# Ss Sagamore



## CEYLON220 (Feb 19, 2006)

I came across a photo of the SAGAMORE at an exhibition and this gave a brief discription of the ship,apparently she was commanded by a Captain ***mings and was torpedoed on her way back from Boston to the UK,her position was W.N.W.of Fastnet on March3rd 1917 when the German sub,U49 sank her with the loss of 52 crew members and her Captain, only 7 members survived, what baffles me is the design of this vessel, it was described as a Whaleback or Turret design which when in rough weather the waves would flow over and off the ship without flooding the cargo holds, I`ve searched the web to get a photo of the ship but none existed,although the previous SAGAMORE with the same design came up but her service ended before WW1, was any others designed in the same way apart from the submarines of the navy

Dave.(ceylon220).


----------



## Keltic Star (Jan 21, 2006)

I am not sure but I believe the whaleback design was a US contribution to naval architecture. I remember seeing a couple trading on the Great lakes back in the sixties. I understand that the Sagamore was the only British built whaleback.
For more info see:
http://en.wikipedia.org/wiki/SS_Christopher_Columbus


----------



## vmr (May 25, 2008)

,Hi Dave , Have A Look At Some Great Lakes Maritime Web sites, Or A good lead Into some Info Is BOAT NERD There Were Some LAKERS Of similar Design.Regrds Jim.


----------



## Dinosaursoupman (Aug 24, 2009)

Hello Dave,

The Whaleback, Sagamore for which you have the picture posted is not the Sagamore sunk by U-Boat in 1917. The Whaleback Sagamore was built in 1892 as a barge and was unpowered, being towed throughout the Great Lakes. She never left the Great Lakes though a number of the Whalebacks did.
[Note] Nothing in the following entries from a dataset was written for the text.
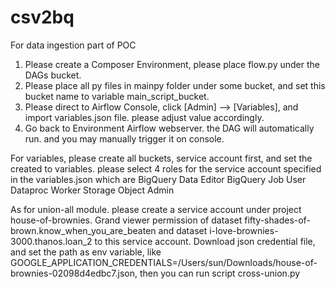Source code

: # csv2bq
For data ingestion part of POC


1. Please create a Composer Environment, please place flow.py under the DAGs bucket.
2. Please place all py files in mainpy folder under some bucket, and set this bucket name to variable main_script_bucket.
3. Please direct to Airflow Console, click [Admin] --> [Variables], and import variables.json file. please adjust value accordingly.
4. Go back to Environment Airflow webserver. the DAG will automatically run. and you may manually trigger it on console.

For variables, please create all buckets, service account first, and set the created to variables.
please select 4 roles for the service account specified in the variables.json
which are BigQuery Data Editor
          BigQuery Job User
          Dataproc Worker
          Storage Object Admin

As for union-all module. please create a service account under project house-of-brownies. Grand viewer permission of dataset fifty-shades-of-brown.know_when_you_are_beaten
and dataset i-love-brownies-3000.thanos.loan_2 to this service account.
Download json credential file, and set the path as env variable, like GOOGLE_APPLICATION_CREDENTIALS=/Users/sun/Downloads/house-of-brownies-02098d4edbc7.json,
then you can run script cross-union.py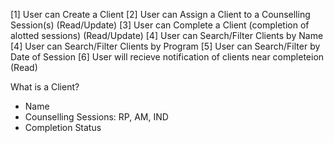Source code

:[1] User can Create a Client
[2] User can Assign a Client to a Counselling Session(s) (Read/Update)
[3] User can Complete a Client (completion of alotted sessions) (Read/Update)
[4] User can Search/Filter Clients by Name
[4] User can Search/Filter Clients by Program
[5] User can Search/Filter by Date of Session
[6] User will recieve notification of clients near completeion (Read)

What is a Client?
- Name
- Counselling Sessions: RP, AM, IND
- Completion Status

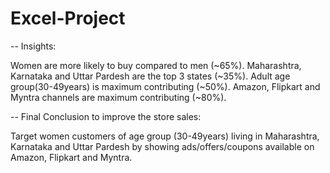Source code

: # Excel-Project

-- Insights:

Women are more likely to buy compared to men (~65%).
Maharashtra, Karnataka and Uttar Pardesh are the top 3 states (~35%).
Adult age group(30-49years) is maximum contributing (~50%).
Amazon, Flipkart and Myntra channels are maximum contributing (~80%).

-- Final Conclusion to improve the store sales:

Target women customers of age group (30-49years) living in Maharashtra, Karnataka and Uttar Pardesh by showing ads/offers/coupons available on Amazon, Flipkart and Myntra.
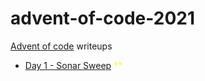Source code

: # advent-of-code-2021
[Advent of code](https://adventofcode.com/2021) writeups

* [Day 1 - Sonar Sweep](./day1/Sonar%20Sweep/Sonar-Sweep.md) <span style="color:yellow">\*</span><span style="color:yellow">\*</span>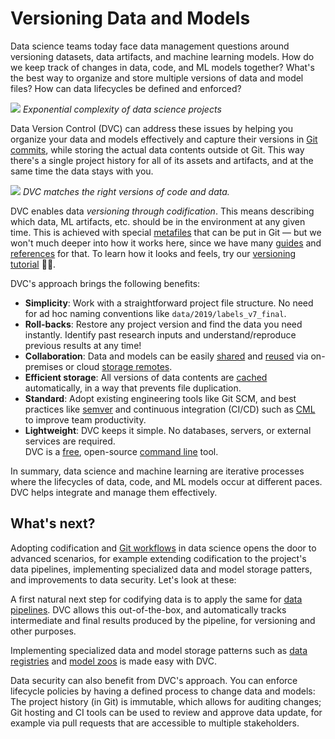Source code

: # Versioning Data and Models

Data science teams today face data management questions around versioning
datasets, data artifacts, and machine learning models. How do we keep track of
changes in data, code, and ML models together? What's the best way to organize
and store multiple versions of data and model files? How can data lifecycles be
defined and enforced?

![](/img/data-ver-complex.png) _Exponential complexity of data science projects_

Data Version Control (DVC) can address these issues by helping you organize your
data and models effectively and capture their versions in
[Git commits](<(https://git-scm.com/book/en/v2/Git-Basics-Recording-Changes-to-the-Repository)>),
while storing the actual data contents outside ot Git. This way there's a single
project history for all of its assets and artifacts, and at the same time the
data stays with you.

![](/img/data-ver-storage.png) _DVC matches the right versions of code and
data._

DVC enables data _versioning through codification_. This means describing which
data, ML artifacts, etc. should be in the environment at any given time. This is
achieved with special [metafiles](/doc/user-guide/dvc-files-and-directories)
that can be put in Git — but we won't much deeper into how it works here, since
we have many [guides](/doc/user-guide) and [references](/doc/command-reference)
for that. To learn how it looks and feels, try our
[versioning tutorial](/doc/use-cases/versioning-data-and-model-files/tutorial)
👩‍💻.

DVC's approach brings the following benefits:

- **Simplicity**: Work with a straightforward project file structure. No need
  for ad hoc naming conventions like `data/2019/labels_v7_final`.
- **Roll-backs**: Restore any project version and find the data you need
  instantly. Identify past research inputs and understand/reproduce previous
  results at any time!
- **Collaboration**: Data and models can be easily
  [shared](/doc/use-cases/sharing-data-and-model-files) and
  [reused](/doc/start/data-access) via on-premises or cloud
  [storage remotes](/doc/command-reference/remote).
- **Efficient storage**: All versions of data contents are
  [cached](/doc/user-guide/dvc-files-and-directories#structure-of-the-cache-directory)
  automatically, in a way that prevents file duplication.
- **Standard**: Adopt existing engineering tools like Git SCM, and best
  practices like [semver](https://semver.org/) and continuous integration
  (CI/CD) such as [CML](https://cml.dev/) to improve team productivity.
- **Lightweight**: DVC keeps it simple. No databases, servers, or external
  services are required.<br/> DVC is a
  [free](https://github.com/iterative/dvc/blob/master/LICENSE), open-source
  [command line](/doc/command-reference) tool.

In summary, data science and machine learning are iterative processes where the
lifecycles of data, code, and ML models occur at different paces. DVC helps
integrate and manage them effectively.

## What's next?

Adopting codification and
[Git workflows](https://about.gitlab.com/topics/version-control/what-is-git-workflow/)
in data science opens the door to advanced scenarios, for example extending
codification to the project's data pipelines, implementing specialized data and
model storage patters, and improvements to data security. Let's look at these:

A first natural next step for codifying data is to apply the same for
[data pipelines](/doc/start/data-pipelines). DVC allows this out-of-the-box, and
automatically tracks intermediate and final results produced by the pipeline,
for versioning and other purposes.

Implementing specialized data and model storage patterns such as
[data registries](/doc/use-cases/data-registries) and
[model zoos](/doc/api-reference/open) is made easy with DVC.

Data security can also benefit from DVC's approach. You can enforce lifecycle
policies by having a defined process to change data and models: The project
history (in Git) is immutable, which allows for auditing changes; Git hosting
and CI tools can be used to review and approve data update, for example via pull
requests that are accessible to multiple stakeholders.
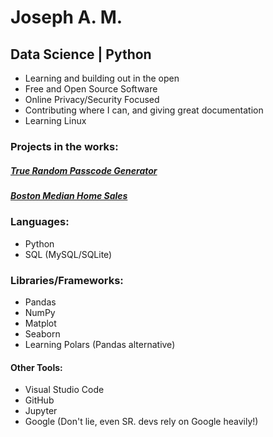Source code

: # Joseph A. M. 
## Data Science | Python

* Learning and building out in the open
* Free and Open Source Software
* Online Privacy/Security Focused
* Contributing where I can, and giving great documentation
* Learning Linux

### Projects in the works:
##### [True Random Passcode Generator](https://github.com/josamontiel/tru-rand-gen)

##### [Boston Median Home Sales](https://github.com/josamontiel/boston-median-house-prices)

### Languages: 

- Python
- SQL (MySQL/SQLite)

### Libraries/Frameworks:

- Pandas
- NumPy
- Matplot
- Seaborn
- Learning Polars (Pandas alternative)




#### Other Tools:


- Visual Studio Code
- GitHub
- Jupyter
- Google (Don't lie, even SR. devs rely on Google heavily!)

<!--
<hr> 
### Contribution Stats:

<p align-items="center">
<a href="https://github.com/josamontiel">
  <img height="180em" src="https://github-readme-stats-eight-theta.vercel.app/api?username=josamontiel&show_icons=true&theme=dracula&include_all_commits=true&count_private=true"/>
  <img height="180em" src="https://github-readme-stats-eight-theta.vercel.app/api/top-langs/?username=josamontiel&layout=compact&langs_count=8&theme=dracula"/>
</a>
</p> -->
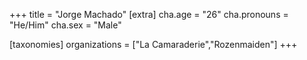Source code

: +++
title = "Jorge Machado"
[extra]
cha.age = "26"
cha.pronouns = "He/Him"
cha.sex = "Male"

[taxonomies]
organizations = ["La Camaraderie","Rozenmaiden"]
+++


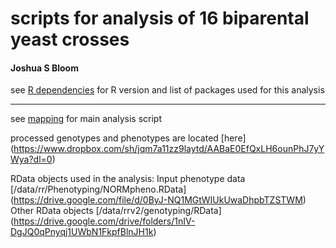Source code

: # scripts for analysis of 16 biparental yeast crosses
#### Joshua S Bloom 

see [R dependencies](R_dependencies.csv) for R version and list of packages used for this analysis
___

see [mapping](analysis/mapping.R) for main analysis script

processed genotypes and phenotypes are located [here] (https://www.dropbox.com/sh/jqm7a11zz9laytd/AABaE0EfQxLH6ounPhJ7yYWya?dl=0)

RData objects used in the analysis:
Input phenotype data [/data/rr/Phenotyping/NORMpheno.RData] (https://drive.google.com/file/d/0ByJ-NQ1MGtWIUkUwaDhpbTZSTWM)
Other RData objects [/data/rrv2/genotyping/RData] (https://drive.google.com/drive/folders/1nIV-DgJQ0qPnyqj1UWbN1FkpfBlnJH1k)

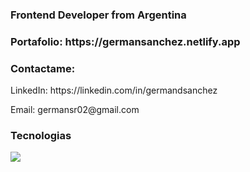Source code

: <h3 align="left">Frontend Developer from Argentina</h3>

<h3 align="left">Portafolio: https://germansanchez.netlify.app</h3>

<h3 align="left">Contactame:</h3>

<p align="left">
    LinkedIn: https://linkedin.com/in/germandsanchez
</p>
<p align="left">
    Email: germansr02@gmail.com
</p>

<h3 align="left">Tecnologias</h3>

<p align="left">
  <a href="https://skillicons.dev">
    <img src="https://skillicons.dev/icons?i=html,css,js,react,angular,tailwind" />
  </a>
</p>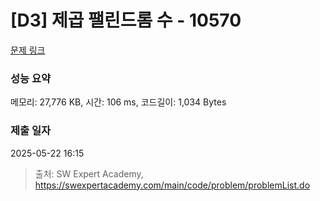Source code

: # [D3] 제곱 팰린드롬 수 - 10570 

[문제 링크](https://swexpertacademy.com/main/code/problem/problemDetail.do?contestProbId=AXO72aaqPrcDFAXS) 

### 성능 요약

메모리: 27,776 KB, 시간: 106 ms, 코드길이: 1,034 Bytes

### 제출 일자

2025-05-22 16:15



> 출처: SW Expert Academy, https://swexpertacademy.com/main/code/problem/problemList.do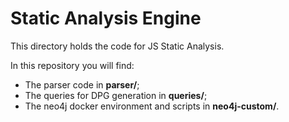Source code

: # Static Analysis Engine

This directory holds the code for JS Static Analysis.

In this repository you will find:

* The parser code in **parser/**;
* The queries for DPG generation in **queries/**;
* The neo4j docker environment and scripts in **neo4j-custom/**.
Most were used in Coastal service and one, the Charles Whetmore sailed to England then around the tip of South America to Everett, Washington USA. I believe I have a picture of the Sagamore you are talking about but I'll need to find it and since it is copyrighted I will find the link to it and post the link.

Randy


----------



## Dinosaursoupman (Aug 24, 2009)

Not the picture I was looking for but a picture none-the-less; http://myweb.tiscali.co.uk/hstchg/docks1.htm 
Just found these also; http://www.forestprints.co.uk/ss_sagamore.htm
and; http://www.modelshipworld.com/phpBB2/viewtopic.php?t=1938&sid=768e7a11e919b0d35b91c89720d4eb3f

Randy


----------



## Dinosaursoupman (Aug 24, 2009)

Dave,

If you are interested in the history of the ship you've actually posted, she is one of 42 Whalebacks built by Alexander McDougall between 1888 and 1896. Of the 42, most were unpowered barges like the Sagamore. 17 were powered like the Charles W. Wetmore. 1 was built as passenger vessel to service the 1893 Chicago World Fair, the Christopher Columbus. Only one is still in existence, the Meteor outside of Superior Wisconsin. The idea behind the unusual hull shape was that the vessel would cut through waves and without the excessive upper works or slab sides, they would not be influenced by wave action. Despite their short period of existence they were successful ships. The problem was that loading and unloading technology was advancing at a rate that quickly made them obsolete. Due to the construction design of the Whalebacks it was impossible to increase the hatch size without compromising the integrity of the hull. Despite their shortcomings, a number of them continued in service into the '60s.

Randy


----------